Can all works be translated? Should they be?
In February, a DVD was filmed here in Helsingborg of the Anglo-Saxon epic poem “Beowulf.” Benjamin Bagby, a modern-day bard who is the star of the film, relies on only the poetry of the old English words, his voice, and the sound of his lyre when performing the poem. He does not perform the work in translation. During his visit to Sweden in February, Mr. Bagby spoke to me about “Beowulf,” including the issue of translation.
If Mr. Bagby recited the poem in modern English, that would mean that what was important was the information, the actual details about what was happening in the story and why. But performing “Beowulf” is not just about transferring information; it’s about the language itself, and what the sound of the words and the meter in the poem mean. “What is the actual music of this that’s locked up in the language?” the bard asks. Dr. John Foley, a professor at the University of Missouri at Columbia and an expert on oral traditions who was an advisor to the film, told me that in the poem, each line has 8-16 syllables, there are always 4 stresses per line, and each of the 2 half lines per line has alliteration. All of that, obviously, would be lost in translation or, if it were to be retained, other aspects of the poem would be lost instead.

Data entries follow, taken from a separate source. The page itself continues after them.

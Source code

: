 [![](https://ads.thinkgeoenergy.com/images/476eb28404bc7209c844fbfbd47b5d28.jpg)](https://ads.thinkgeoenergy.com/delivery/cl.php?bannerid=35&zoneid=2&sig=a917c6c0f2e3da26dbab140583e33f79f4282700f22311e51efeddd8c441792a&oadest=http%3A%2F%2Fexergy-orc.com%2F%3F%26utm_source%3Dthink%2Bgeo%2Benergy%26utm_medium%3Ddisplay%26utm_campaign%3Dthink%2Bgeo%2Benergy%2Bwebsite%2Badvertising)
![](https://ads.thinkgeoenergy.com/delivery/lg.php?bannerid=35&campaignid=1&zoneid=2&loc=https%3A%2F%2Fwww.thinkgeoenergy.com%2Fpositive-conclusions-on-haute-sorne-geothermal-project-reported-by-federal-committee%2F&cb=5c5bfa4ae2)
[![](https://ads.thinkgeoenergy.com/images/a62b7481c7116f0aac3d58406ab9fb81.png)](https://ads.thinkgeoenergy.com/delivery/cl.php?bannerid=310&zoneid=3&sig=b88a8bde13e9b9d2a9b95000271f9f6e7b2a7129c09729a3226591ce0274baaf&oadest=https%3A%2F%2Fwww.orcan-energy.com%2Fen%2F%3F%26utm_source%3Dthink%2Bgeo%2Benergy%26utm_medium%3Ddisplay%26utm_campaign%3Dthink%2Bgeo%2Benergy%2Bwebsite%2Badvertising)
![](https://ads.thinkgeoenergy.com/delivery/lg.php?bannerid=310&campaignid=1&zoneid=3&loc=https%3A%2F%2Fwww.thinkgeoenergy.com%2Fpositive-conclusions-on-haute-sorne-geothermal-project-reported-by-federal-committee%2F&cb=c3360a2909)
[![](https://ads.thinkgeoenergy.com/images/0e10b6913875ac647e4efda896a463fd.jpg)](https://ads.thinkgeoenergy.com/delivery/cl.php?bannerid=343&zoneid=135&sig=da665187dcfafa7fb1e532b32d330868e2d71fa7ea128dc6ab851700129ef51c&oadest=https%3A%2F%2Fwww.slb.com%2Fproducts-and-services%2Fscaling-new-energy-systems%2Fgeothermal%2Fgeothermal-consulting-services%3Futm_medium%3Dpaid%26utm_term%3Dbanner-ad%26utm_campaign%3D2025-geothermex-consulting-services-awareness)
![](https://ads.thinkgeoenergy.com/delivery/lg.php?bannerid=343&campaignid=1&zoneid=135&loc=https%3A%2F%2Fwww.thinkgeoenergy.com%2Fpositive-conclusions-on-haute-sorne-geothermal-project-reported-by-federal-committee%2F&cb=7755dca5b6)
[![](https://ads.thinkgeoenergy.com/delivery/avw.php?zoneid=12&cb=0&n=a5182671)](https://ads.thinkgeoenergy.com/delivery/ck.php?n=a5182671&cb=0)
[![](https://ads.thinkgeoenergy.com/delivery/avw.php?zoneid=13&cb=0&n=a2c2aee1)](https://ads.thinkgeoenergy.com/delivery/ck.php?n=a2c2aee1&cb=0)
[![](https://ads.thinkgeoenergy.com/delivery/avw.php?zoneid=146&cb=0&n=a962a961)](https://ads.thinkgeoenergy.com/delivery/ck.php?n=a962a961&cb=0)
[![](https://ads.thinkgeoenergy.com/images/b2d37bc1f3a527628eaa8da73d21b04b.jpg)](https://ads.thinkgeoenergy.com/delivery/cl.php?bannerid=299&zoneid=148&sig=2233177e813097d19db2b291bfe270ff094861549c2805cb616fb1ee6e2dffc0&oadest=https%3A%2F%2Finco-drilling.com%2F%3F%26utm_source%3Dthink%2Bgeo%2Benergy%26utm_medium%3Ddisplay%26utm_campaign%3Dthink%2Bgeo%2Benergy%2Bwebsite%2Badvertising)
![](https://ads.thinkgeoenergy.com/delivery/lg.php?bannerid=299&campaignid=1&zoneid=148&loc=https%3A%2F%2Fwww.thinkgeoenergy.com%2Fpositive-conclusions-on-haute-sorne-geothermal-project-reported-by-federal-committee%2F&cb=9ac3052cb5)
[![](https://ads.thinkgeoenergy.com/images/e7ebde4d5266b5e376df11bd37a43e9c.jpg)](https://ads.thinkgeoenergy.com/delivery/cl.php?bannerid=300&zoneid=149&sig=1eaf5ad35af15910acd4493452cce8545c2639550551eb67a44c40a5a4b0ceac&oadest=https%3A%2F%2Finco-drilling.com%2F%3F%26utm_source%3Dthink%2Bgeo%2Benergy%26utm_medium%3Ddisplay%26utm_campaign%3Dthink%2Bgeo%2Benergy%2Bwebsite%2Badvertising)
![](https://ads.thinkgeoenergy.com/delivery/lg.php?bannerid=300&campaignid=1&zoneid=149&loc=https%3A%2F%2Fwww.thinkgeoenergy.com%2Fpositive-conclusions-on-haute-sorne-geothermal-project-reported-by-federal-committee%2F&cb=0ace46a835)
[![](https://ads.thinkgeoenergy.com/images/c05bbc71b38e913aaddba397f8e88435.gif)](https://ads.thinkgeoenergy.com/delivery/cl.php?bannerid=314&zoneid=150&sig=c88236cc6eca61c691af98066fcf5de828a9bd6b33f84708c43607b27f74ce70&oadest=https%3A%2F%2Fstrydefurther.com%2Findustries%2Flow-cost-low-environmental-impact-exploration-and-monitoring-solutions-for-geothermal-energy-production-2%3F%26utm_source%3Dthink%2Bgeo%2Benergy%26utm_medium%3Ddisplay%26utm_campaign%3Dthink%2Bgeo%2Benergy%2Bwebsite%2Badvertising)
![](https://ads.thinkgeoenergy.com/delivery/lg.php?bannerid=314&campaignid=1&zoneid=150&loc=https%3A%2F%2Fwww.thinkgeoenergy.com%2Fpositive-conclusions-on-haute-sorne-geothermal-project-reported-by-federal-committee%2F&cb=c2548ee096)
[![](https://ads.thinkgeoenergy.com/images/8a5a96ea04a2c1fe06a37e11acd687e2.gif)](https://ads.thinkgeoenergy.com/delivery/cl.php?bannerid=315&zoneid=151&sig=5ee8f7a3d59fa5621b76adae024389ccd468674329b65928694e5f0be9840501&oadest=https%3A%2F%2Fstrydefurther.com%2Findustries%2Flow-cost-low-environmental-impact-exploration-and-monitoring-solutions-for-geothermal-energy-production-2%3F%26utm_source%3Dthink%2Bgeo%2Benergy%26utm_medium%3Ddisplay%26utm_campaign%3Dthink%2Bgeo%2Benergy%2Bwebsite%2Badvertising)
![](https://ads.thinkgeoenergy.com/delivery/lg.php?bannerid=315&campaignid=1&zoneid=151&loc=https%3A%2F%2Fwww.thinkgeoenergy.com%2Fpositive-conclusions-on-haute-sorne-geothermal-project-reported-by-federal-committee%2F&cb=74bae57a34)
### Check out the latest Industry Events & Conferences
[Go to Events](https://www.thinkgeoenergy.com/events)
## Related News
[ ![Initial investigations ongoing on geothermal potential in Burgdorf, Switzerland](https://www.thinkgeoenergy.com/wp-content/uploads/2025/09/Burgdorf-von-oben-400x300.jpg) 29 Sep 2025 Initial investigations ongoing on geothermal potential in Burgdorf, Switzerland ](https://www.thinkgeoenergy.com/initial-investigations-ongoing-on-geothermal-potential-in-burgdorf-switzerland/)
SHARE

“Beowulf,” along with many other texts, is problematic to translate. The translator must consider a variety of different issues even before starting to translate. For example, should the poem be translated as prose or as poetry? If it is translated as a poem, what kind of poem should it be? Should it retain the meter? The rhythm? The sound of the words? What should be prioritized in a translation of “Beowulf” – the style or the sense or the sound? As Mr. Bagby phrases it, “Is the sound the meaning or the meaning the meaning?”
“Beowulf” has been translated into many languages, and sometimes the translations are quite successful, but since the sound of the old English means so much to the story, Mr. Bagby chooses to perform in the original language rather than in a modern English translation. He does use supertitles with short summaries of what he is saying, but it is actually quite possible to understand the poem just from listening to and watching him. “It’s a treat to listen,” he says, “but it demands energy from both the audience and the teller.” Naturally, watching a performance is different from reading a text, and the bard’s tone of voice, movements, and facial expressions help the audience understand what is happening in the story, so readers of “Beowulf” who don’t have the benefit of being able to see a bard perform the tale have no choice (beyond learning Old English, that is) than to enjoy the work in translation instead.
In The Art of Hunger, a collection by Paul Auster that was mentioned in the last post, Mr. Auster discusses a book called Le Schizo et les Langues by Louis Wolfson. I had never heard of this book before, but apparently Mr. Wolfson is a schizophrenic American who wrote his book in French because he was exceedingly uncomfortable with his mother tongue. Mr. Auster says that this book is impossible to translate, in large part because of the language issues dealt with in the text, and, what’s more, that a translation should not even be attempted. “To be fair to him (Mr. Wolfson),” Mr. Auster writes (I translated this quote back to English from Swedish), “we should read him on his own terms.” Only French-speaking readers will be able to read Mr. Wolfson’s book, but the size of the audience should certainly not be the only consideration. The meaning of his book and the integrity of his vision might be hindered if an English translation were made.
Sometimes translators want to believe that most works, even if very challenging, can be translated, or that they should be translated. But there are clearly some works that should be read only on their own terms.